The National Democratic Congress (NDC) says the injunction placed on its presidential primary may not affect the election as the party has taken steps to resolve the issues before January 26, 2019.
It said the writ of sermons which triggered the granting of the injunction on Tuesday has been forwarded to the party’s lawyers for the necessary action to be taken on the case brought by two party members.
James Kabu Nartey and Abdallah Issah sued the NDC Tuesday and applied for injunction ahead of the hearing of the substantive case in which they are challenging the legality of the rules and guidelines covering the NDC presidential primary.
They are challenging among other things, sections of the guidelines which require that one has to be a member of the party for ten years before he or she can contest to lead the NDC as presidential candidate, as well as the initial 400,000 filing fee for aspirants.
Mahama and co to pay ¢420,000 each to contest NDC flagbearership race
Deputy General Secretary of the NDC, Peter Boamah Otokunor confirmed on Yen Sempa morning show on Onua FM Wednesday that the party has been served with the court documents and same have since been forwarded to their legal team for advice.
“We have given it [writ of sermons] to our lawyers for them to take action and it may not change anything”, he told host of Yen Sempa, Bright Kwesi Asempa.
Mr.
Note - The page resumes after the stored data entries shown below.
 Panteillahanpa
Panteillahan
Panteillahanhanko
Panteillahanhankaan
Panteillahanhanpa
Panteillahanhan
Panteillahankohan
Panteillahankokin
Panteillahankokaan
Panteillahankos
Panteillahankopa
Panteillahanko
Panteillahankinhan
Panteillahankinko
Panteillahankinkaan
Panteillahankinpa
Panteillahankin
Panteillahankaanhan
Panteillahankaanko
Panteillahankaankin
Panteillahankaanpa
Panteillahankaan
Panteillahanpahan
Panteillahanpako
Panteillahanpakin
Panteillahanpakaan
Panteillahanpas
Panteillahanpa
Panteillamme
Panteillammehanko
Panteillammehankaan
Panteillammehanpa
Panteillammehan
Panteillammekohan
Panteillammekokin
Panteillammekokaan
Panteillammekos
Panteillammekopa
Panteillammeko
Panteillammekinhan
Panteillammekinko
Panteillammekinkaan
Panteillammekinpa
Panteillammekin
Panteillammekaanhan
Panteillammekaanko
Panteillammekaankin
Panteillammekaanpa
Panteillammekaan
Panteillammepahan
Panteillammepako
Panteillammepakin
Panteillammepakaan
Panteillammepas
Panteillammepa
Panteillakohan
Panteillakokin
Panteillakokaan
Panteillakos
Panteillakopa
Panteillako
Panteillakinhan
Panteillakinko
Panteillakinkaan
Otokunor said the lawyers are well-versed in law, hence the party does not foresee a distraction of the timetable due to the injunction.
Eight of the flagbearer hopefuls raised concerns about the 400,000-cedi filing fee announced by the party for the presidential primary and consequently petitioned the NDC Council of Elders on the matter.
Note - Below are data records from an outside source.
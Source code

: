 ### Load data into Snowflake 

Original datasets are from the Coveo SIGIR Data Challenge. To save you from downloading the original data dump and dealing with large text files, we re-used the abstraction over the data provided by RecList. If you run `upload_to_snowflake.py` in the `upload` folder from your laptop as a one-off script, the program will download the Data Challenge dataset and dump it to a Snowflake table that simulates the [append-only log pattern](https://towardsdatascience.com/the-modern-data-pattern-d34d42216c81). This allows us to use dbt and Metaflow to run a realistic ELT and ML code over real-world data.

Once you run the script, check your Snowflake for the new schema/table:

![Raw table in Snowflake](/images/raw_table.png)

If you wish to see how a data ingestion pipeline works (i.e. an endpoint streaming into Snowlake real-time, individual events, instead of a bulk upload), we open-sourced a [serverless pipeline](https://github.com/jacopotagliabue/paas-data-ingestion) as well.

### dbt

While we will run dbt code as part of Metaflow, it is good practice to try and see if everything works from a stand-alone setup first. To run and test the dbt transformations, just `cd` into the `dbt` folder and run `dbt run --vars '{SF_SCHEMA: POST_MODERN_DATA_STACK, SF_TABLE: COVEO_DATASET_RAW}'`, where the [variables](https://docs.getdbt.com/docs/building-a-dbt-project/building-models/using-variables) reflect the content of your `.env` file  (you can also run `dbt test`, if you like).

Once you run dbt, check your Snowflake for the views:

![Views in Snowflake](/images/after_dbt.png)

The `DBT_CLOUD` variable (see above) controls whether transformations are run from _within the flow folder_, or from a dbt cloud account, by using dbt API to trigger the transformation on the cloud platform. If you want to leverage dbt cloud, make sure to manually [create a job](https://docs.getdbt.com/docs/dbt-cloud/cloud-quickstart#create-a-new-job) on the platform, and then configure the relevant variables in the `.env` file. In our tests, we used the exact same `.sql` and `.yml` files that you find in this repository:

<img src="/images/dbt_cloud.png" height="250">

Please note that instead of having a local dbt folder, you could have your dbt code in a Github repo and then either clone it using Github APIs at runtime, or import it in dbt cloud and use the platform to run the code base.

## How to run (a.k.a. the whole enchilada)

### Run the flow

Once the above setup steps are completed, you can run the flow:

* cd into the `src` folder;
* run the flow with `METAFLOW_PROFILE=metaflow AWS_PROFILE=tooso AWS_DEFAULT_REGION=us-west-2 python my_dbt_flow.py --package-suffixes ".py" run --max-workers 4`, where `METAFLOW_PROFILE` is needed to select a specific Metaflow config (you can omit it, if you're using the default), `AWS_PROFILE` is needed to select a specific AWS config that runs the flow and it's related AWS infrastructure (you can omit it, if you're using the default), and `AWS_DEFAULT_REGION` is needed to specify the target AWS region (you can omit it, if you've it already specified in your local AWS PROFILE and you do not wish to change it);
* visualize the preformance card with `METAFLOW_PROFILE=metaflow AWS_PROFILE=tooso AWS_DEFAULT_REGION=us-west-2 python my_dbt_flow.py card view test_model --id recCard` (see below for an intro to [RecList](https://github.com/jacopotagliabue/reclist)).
The eight; Alban S.K. Bagbin, Ekwow Spio-Garbrah, Sylvester Mensah, Stephen Atubiga, Nurideen Iddrisu, Goosie Tanoh, Kojo Bonsu and Elikplim Agbemava have described the fee as unreasonable.
“We oppose these fees on the grounds that they call the Party’s fundamental commitment to social democracy into question,” they stated, adding “…these fees are entirely out of line with the party’s own historical practice”.
Thy have accordingly proposed 5,000 cedis for the nomination forms and additional 100,000 as filing fees.
They claim NEC exceeded its powers by impose additional eligibility criteria on candidates or aspirants, and also demonstrated elements of bias in favour of an aspirant they did not name in the petition.
Following an intervention by the Council of Elders, the party slashed the amount by 100,000 cedis and also pushed the primary to January 26, 2019.